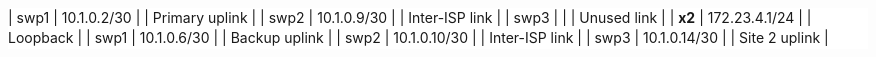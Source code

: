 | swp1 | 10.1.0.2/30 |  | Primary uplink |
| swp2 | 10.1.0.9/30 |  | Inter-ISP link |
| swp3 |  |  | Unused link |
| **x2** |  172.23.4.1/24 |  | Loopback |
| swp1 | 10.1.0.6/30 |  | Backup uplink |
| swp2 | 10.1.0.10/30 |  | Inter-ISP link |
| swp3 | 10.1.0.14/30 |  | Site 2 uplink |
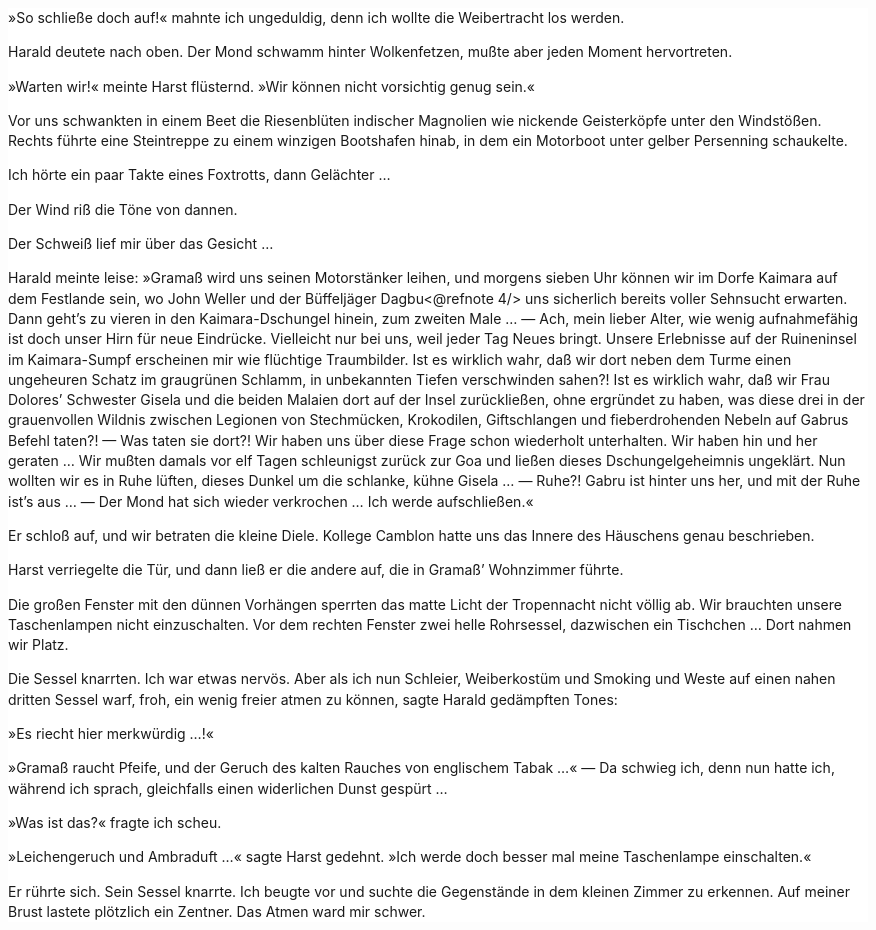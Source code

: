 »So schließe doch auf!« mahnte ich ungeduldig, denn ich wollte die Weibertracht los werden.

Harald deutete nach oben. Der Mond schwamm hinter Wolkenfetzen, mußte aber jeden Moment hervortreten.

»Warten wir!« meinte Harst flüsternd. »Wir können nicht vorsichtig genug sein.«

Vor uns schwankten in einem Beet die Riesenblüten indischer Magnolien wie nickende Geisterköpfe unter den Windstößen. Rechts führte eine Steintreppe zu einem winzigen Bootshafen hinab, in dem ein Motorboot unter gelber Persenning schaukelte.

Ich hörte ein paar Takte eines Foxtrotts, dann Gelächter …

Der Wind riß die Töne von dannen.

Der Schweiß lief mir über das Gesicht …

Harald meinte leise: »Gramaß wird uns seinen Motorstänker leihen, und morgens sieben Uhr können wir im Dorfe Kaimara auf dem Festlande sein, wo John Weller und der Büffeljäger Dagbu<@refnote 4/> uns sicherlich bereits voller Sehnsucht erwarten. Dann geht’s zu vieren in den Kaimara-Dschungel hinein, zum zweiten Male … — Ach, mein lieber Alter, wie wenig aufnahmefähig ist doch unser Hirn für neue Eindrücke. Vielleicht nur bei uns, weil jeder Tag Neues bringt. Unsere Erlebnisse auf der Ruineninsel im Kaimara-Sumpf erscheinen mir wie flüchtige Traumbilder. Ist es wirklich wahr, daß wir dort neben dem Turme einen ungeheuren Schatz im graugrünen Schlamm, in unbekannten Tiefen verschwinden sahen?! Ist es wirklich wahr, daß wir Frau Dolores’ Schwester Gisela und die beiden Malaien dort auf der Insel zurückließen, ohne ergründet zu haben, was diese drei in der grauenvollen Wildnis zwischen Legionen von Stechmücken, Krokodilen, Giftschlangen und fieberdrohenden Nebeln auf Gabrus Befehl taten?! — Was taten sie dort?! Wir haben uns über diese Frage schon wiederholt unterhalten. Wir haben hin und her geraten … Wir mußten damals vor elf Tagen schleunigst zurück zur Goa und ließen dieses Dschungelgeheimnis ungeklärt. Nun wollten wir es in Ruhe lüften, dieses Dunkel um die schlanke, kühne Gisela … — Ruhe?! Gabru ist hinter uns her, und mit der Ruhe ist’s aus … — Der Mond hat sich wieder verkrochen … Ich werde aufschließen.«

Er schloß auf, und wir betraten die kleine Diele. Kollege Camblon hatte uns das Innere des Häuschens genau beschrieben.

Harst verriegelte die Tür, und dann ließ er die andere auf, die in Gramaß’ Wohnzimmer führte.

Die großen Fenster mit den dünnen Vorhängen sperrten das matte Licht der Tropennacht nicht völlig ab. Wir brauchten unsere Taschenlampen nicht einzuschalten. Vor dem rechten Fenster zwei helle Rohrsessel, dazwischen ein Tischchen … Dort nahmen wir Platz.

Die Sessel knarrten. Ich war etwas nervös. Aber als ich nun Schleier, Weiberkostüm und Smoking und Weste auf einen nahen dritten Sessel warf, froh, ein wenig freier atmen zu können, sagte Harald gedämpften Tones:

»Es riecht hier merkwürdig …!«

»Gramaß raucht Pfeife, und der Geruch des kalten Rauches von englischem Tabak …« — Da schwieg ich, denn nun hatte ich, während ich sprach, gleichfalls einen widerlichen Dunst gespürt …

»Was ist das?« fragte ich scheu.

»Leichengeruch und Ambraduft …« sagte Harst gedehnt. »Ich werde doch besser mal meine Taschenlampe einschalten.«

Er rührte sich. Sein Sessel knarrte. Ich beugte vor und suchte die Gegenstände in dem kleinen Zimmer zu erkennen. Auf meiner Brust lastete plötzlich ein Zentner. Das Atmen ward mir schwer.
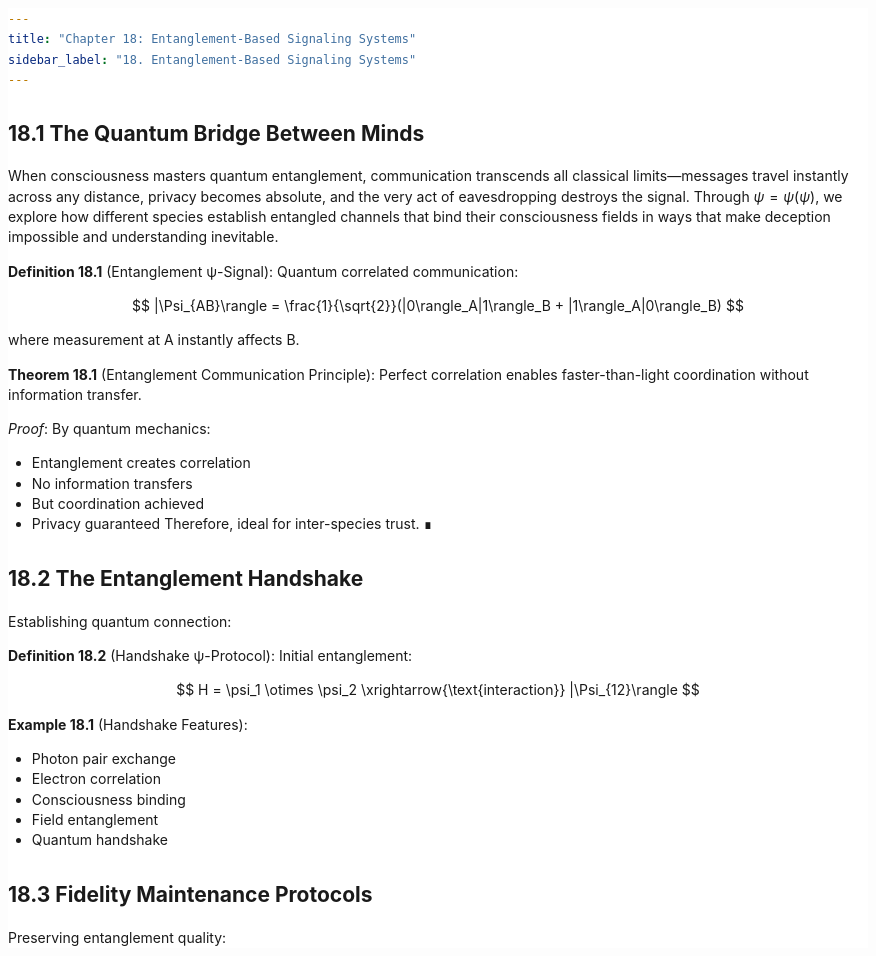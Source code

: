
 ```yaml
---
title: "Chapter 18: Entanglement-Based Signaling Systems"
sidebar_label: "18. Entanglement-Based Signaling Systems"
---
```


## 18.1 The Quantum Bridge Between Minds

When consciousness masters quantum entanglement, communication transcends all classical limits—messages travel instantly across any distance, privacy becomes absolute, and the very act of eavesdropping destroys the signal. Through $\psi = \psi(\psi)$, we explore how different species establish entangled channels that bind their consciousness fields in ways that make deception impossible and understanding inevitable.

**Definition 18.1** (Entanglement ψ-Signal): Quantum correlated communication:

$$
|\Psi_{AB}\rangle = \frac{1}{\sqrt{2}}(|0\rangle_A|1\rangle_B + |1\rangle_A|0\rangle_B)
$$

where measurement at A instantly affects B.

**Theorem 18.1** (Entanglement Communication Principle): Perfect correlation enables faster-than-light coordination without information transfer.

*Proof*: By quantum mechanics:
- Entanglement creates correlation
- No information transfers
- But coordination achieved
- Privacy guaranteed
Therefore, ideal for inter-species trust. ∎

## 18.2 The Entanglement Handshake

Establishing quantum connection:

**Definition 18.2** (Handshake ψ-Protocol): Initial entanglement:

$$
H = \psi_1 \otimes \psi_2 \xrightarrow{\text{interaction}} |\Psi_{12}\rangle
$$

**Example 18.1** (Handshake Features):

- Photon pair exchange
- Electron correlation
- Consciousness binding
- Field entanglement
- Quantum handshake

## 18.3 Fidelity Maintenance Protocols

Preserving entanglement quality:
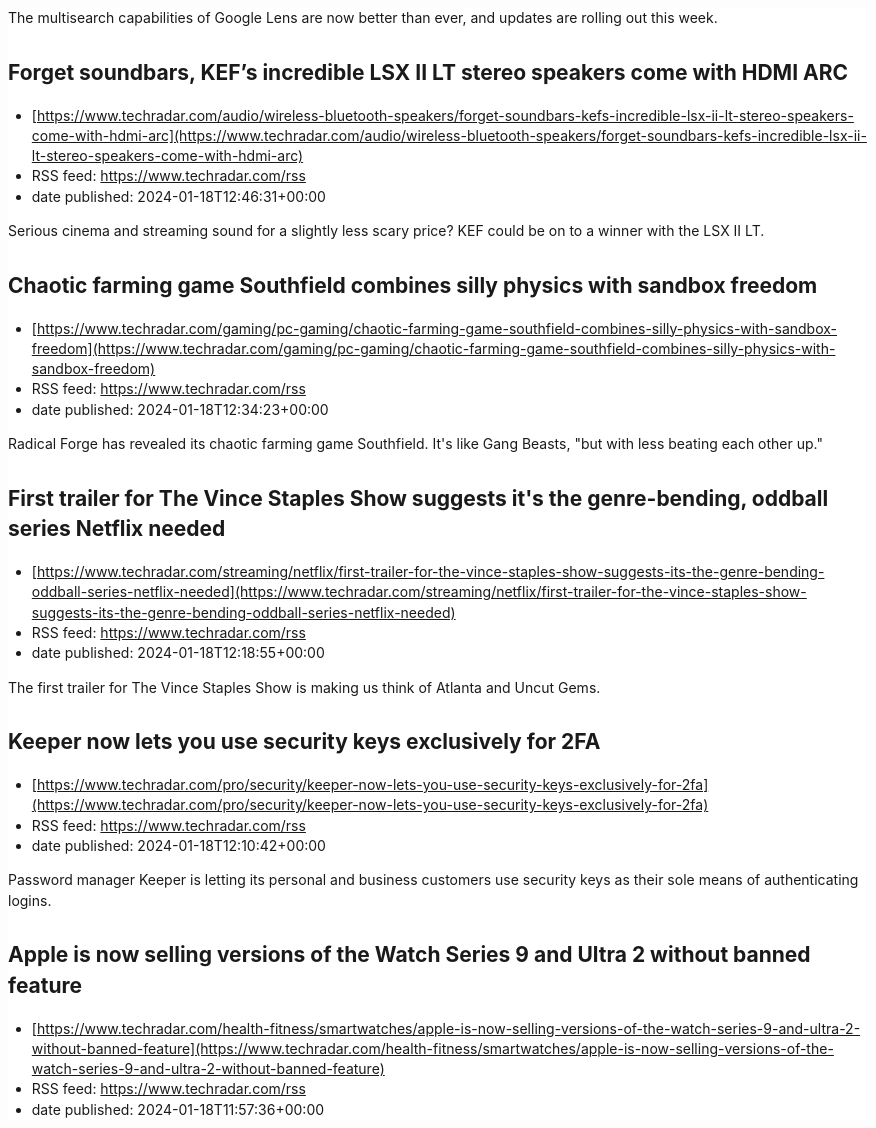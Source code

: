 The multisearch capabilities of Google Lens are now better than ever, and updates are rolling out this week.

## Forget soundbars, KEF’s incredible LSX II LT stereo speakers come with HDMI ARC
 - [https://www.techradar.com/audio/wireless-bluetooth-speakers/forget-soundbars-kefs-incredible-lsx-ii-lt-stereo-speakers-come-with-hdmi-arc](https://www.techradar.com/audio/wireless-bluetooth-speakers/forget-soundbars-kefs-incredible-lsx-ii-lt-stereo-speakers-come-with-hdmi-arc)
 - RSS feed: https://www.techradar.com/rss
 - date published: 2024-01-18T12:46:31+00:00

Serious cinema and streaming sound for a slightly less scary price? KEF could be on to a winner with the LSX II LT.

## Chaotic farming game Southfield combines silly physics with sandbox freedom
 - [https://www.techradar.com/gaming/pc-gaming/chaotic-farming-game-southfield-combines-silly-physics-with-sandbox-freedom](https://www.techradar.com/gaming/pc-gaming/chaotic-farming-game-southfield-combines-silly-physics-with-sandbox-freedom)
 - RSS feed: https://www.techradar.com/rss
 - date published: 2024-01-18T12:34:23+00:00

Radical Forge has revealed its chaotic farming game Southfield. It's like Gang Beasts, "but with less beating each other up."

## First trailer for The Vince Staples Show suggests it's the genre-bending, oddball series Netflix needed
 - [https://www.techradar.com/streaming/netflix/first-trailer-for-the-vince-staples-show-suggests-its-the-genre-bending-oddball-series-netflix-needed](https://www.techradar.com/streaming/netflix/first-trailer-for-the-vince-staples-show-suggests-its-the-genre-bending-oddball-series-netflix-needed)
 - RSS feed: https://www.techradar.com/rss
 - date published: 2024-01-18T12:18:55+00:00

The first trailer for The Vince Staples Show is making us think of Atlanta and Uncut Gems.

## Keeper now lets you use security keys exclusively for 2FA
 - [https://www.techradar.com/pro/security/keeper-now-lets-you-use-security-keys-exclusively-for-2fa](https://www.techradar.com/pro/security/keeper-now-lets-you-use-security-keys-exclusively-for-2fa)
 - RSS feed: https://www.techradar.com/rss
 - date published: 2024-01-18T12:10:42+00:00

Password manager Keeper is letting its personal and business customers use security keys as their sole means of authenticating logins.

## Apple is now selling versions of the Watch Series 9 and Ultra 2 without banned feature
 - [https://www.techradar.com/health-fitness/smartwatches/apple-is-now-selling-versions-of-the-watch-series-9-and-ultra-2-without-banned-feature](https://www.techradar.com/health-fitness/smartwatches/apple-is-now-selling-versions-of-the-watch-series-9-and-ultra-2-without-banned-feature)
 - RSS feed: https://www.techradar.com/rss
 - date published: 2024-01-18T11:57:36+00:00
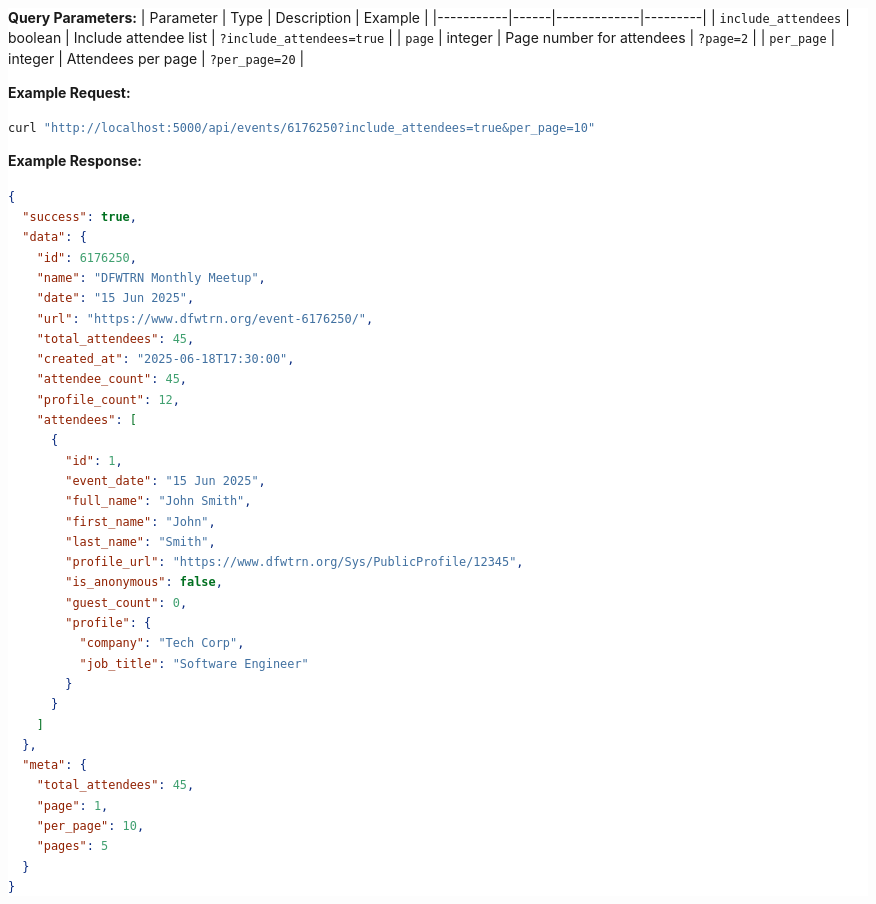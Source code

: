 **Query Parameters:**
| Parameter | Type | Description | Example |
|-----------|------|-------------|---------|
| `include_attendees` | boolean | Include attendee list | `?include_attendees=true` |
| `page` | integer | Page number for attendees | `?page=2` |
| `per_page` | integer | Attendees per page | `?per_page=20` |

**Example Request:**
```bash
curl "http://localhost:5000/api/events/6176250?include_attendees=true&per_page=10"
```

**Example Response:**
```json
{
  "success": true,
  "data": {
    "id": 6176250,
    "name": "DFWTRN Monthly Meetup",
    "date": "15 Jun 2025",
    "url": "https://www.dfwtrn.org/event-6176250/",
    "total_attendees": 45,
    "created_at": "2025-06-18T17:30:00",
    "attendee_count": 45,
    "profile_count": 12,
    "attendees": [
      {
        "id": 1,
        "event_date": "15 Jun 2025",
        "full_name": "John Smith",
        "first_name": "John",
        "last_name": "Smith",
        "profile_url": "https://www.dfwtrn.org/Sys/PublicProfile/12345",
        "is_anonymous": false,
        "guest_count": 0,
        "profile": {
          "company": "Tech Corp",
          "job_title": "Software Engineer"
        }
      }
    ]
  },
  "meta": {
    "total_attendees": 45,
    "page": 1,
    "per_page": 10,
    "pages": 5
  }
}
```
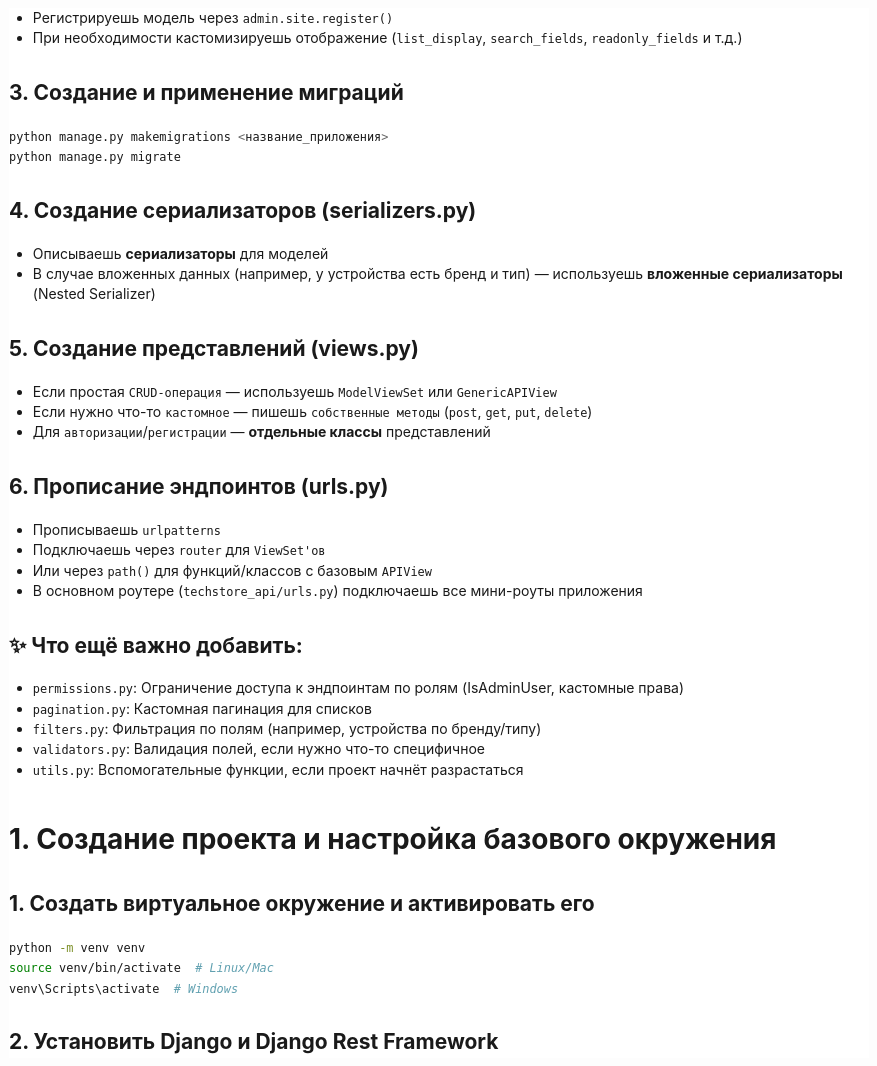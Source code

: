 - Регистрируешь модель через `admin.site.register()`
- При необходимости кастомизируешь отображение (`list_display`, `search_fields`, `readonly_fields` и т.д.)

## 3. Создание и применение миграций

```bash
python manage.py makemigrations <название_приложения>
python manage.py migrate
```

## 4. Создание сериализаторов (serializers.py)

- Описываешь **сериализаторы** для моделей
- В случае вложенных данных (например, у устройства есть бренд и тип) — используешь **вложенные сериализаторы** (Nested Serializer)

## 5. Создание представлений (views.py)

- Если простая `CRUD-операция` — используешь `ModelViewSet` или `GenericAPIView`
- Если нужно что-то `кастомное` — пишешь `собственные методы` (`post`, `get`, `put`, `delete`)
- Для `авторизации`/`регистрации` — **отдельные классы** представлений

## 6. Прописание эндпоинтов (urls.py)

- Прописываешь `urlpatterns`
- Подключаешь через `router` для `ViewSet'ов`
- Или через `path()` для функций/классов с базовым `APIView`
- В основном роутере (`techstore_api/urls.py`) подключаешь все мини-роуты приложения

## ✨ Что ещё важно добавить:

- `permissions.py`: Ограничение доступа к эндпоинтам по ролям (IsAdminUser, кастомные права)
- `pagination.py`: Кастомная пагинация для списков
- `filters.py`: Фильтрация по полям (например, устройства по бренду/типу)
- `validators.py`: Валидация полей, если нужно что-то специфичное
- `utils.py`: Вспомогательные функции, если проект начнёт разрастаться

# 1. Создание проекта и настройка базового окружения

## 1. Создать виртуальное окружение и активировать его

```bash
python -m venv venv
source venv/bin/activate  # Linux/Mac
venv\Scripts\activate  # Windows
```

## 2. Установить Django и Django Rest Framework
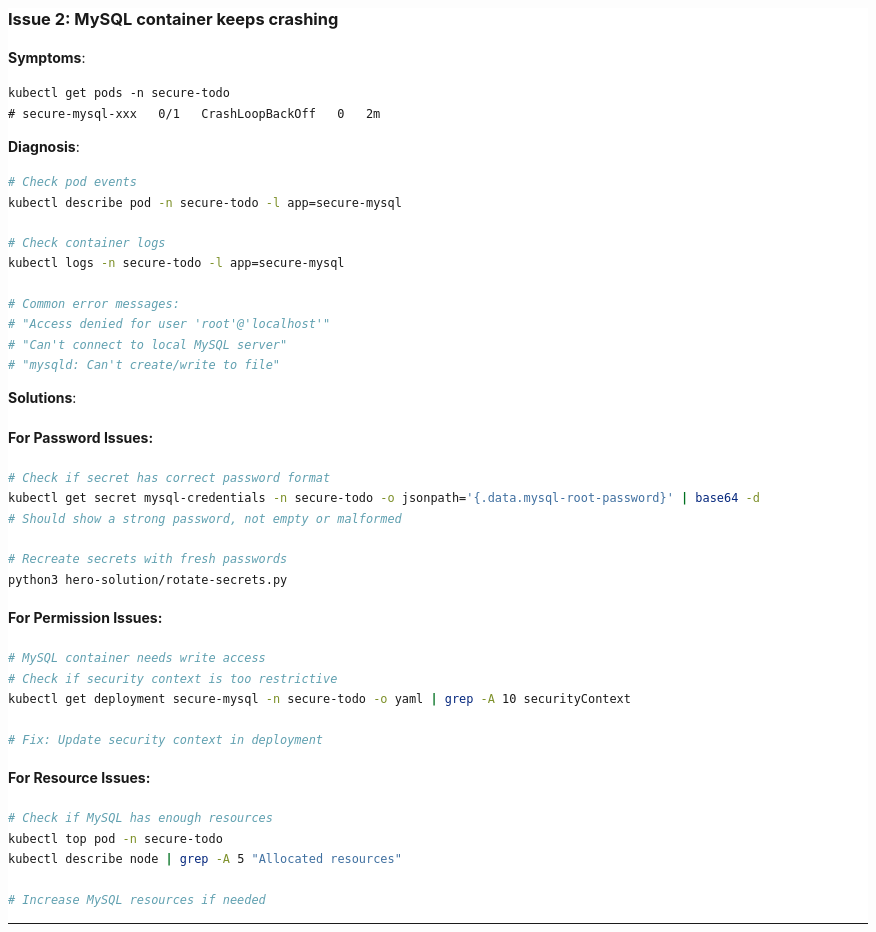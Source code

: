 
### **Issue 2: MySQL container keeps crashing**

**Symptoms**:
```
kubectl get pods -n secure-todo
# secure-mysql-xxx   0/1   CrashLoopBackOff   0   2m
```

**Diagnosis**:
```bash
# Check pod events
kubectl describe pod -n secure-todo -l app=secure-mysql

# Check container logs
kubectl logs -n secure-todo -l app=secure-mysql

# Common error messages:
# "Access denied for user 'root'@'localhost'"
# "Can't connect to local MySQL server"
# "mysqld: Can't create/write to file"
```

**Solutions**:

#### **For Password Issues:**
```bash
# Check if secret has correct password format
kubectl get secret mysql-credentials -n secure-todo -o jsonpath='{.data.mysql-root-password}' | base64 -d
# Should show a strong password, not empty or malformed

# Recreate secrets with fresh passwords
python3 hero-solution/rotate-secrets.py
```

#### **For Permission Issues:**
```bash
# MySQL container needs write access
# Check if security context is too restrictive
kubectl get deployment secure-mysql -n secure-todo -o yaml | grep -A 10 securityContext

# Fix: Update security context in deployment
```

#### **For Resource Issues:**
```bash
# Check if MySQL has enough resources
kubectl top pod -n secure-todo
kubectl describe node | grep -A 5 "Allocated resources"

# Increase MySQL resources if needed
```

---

--------------------------------

Work to complete: Please write out exactly, and only, the lines from the beginning of the entries through the line containing "Der Schweiß lief mir über das Gesicht …", including both and skipping all pictures.

Final answer:
Source code

: | swp1 | 10.1.0.2/30 |  | Primary uplink |
| swp2 | 10.1.0.9/30 |  | Inter-ISP link |
| swp3 |  |  | Unused link |
| **x2** |  172.23.4.1/24 |  | Loopback |
| swp1 | 10.1.0.6/30 |  | Backup uplink |
| swp2 | 10.1.0.10/30 |  | Inter-ISP link |
| swp3 | 10.1.0.14/30 |  | Site 2 uplink |
Source code

: »So schließe doch auf!« mahnte ich ungeduldig, denn ich wollte die Weibertracht los werden.

Harald deutete nach oben. Der Mond schwamm hinter Wolkenfetzen, mußte aber jeden Moment hervortreten.

»Warten wir!« meinte Harst flüsternd. »Wir können nicht vorsichtig genug sein.«

Vor uns schwankten in einem Beet die Riesenblüten indischer Magnolien wie nickende Geisterköpfe unter den Windstößen. Rechts führte eine Steintreppe zu einem winzigen Bootshafen hinab, in dem ein Motorboot unter gelber Persenning schaukelte.

Ich hörte ein paar Takte eines Foxtrotts, dann Gelächter …

Der Wind riß die Töne von dannen.

Der Schweiß lief mir über das Gesicht …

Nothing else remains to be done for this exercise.